Бессильный гнев овладел им.

— Лучше жить у внебрачной дочери влиятельного лица?

— Это очень жестоко, — возразила Элизабет.

— Да, конечно. Но именно так скажут люди. Ваш отъезд вызовет новые сплетни. — Он не мог допустить этого. Нужно убедить ее не делать этого.

— Я отдаю себе в этом отчет, но могу сказать, что гощу у нее, пока ее тетя навещает родственников.

— Нет.

Элизабет нахмурилась.

— Что значит «нет»?

— Я не позволю вам уехать. — В конце концов, он герцог, и это немаловажно. Он наверняка обладает некоторой властью над ней.

— Вы не вправе запретить мне это.

Он наконец вспомнил то, что могло бы ее остановить.

— Если вы уедете из дома, тогда и я уеду.

— Что вы хотите этим сказать?

— Я соберу вещи и вернусь в Америку. Немедленно. А Ричарда и Кэролайн оставлю управлять поместьями, с тем, чтобы они отправляли мне часть доходов.

— Вы не посмеете!

Он наклонился к ней.

— Я могу это сделать.

— Я ненавижу вас, — пробормотала она.

— Неправда, — прошептал он. — В этом-то и дело, не так ли?

Элизабет отказалась отвечать на этот вопрос, потому что никогда бы не призналась, что он прав. По крайней мере, сейчас. Если им когда-нибудь удастся выкарабкаться из этой ситуации, она расскажет ему о своих чувствах. Но не раньше.

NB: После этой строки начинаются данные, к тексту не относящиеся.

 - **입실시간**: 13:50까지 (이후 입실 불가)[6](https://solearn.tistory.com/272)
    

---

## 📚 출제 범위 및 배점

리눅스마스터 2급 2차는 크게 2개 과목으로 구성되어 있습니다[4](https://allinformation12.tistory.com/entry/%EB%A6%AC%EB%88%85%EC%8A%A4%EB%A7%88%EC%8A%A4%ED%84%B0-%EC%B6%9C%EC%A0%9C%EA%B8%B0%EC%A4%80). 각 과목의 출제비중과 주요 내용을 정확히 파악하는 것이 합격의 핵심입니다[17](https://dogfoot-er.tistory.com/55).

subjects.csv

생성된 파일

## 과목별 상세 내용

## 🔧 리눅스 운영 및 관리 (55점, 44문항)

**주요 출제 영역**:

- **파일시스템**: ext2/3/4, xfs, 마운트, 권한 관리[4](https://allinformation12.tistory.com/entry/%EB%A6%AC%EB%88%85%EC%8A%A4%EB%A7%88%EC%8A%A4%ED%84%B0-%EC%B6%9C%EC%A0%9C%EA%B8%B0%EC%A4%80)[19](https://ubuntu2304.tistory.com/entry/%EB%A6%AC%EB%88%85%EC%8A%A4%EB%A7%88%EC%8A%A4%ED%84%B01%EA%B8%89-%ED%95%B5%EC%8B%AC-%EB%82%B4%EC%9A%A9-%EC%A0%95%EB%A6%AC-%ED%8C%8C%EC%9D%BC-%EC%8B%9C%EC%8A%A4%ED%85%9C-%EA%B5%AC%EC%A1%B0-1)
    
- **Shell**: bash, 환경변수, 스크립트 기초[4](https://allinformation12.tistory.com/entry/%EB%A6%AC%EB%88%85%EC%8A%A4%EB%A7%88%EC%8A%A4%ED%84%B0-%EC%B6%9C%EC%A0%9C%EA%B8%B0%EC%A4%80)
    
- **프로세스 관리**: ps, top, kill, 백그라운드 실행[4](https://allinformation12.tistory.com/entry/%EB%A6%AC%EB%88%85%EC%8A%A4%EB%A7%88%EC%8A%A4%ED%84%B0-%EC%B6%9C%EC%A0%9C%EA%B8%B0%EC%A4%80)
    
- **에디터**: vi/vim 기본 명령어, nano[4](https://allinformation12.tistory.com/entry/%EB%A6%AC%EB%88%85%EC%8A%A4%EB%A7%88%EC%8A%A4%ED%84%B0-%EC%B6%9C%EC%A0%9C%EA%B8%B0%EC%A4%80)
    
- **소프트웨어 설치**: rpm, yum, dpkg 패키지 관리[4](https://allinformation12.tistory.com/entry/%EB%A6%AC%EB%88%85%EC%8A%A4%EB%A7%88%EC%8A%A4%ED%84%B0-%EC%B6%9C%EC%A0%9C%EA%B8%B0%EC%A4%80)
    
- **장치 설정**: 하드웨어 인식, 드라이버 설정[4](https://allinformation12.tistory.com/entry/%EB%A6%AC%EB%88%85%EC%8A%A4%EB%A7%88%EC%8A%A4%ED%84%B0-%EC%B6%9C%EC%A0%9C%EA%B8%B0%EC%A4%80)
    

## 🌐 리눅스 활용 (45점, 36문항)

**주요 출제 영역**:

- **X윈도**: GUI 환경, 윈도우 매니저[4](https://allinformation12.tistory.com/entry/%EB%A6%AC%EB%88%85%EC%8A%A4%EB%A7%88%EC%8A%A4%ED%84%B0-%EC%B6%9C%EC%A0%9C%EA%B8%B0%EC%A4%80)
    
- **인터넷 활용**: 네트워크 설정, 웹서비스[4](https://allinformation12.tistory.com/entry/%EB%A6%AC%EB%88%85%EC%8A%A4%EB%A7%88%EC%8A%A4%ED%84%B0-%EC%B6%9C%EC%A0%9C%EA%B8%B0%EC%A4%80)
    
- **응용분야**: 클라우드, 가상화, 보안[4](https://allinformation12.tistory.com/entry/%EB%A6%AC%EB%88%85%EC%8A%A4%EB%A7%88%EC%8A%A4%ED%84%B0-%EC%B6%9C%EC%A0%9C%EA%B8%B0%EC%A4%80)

Она откинулась на бархатные подушки и сложила руки на груди.

— Пожалуйста, отвезите меня домой, Уилл.

— Как хотите. — Он дал сигнал кучеру поворачивать к дому. — Что у нас сегодня вечером?

— Только обед у лорда Селби.

— Очень хорошо. Я думаю, после того, что мы узнали от леди Кантуэлл, нам следует увидеться с Сомертоном.

— Конечно. Он наверняка будет там. Они с Селби сблизились за последний год, с тех пор как он был секундантом у Селби. — Элизабет рассматривала цветочки на своих юбках. Ей было ненавистно разделяющее их пространство, но она знала, что оно необходимо.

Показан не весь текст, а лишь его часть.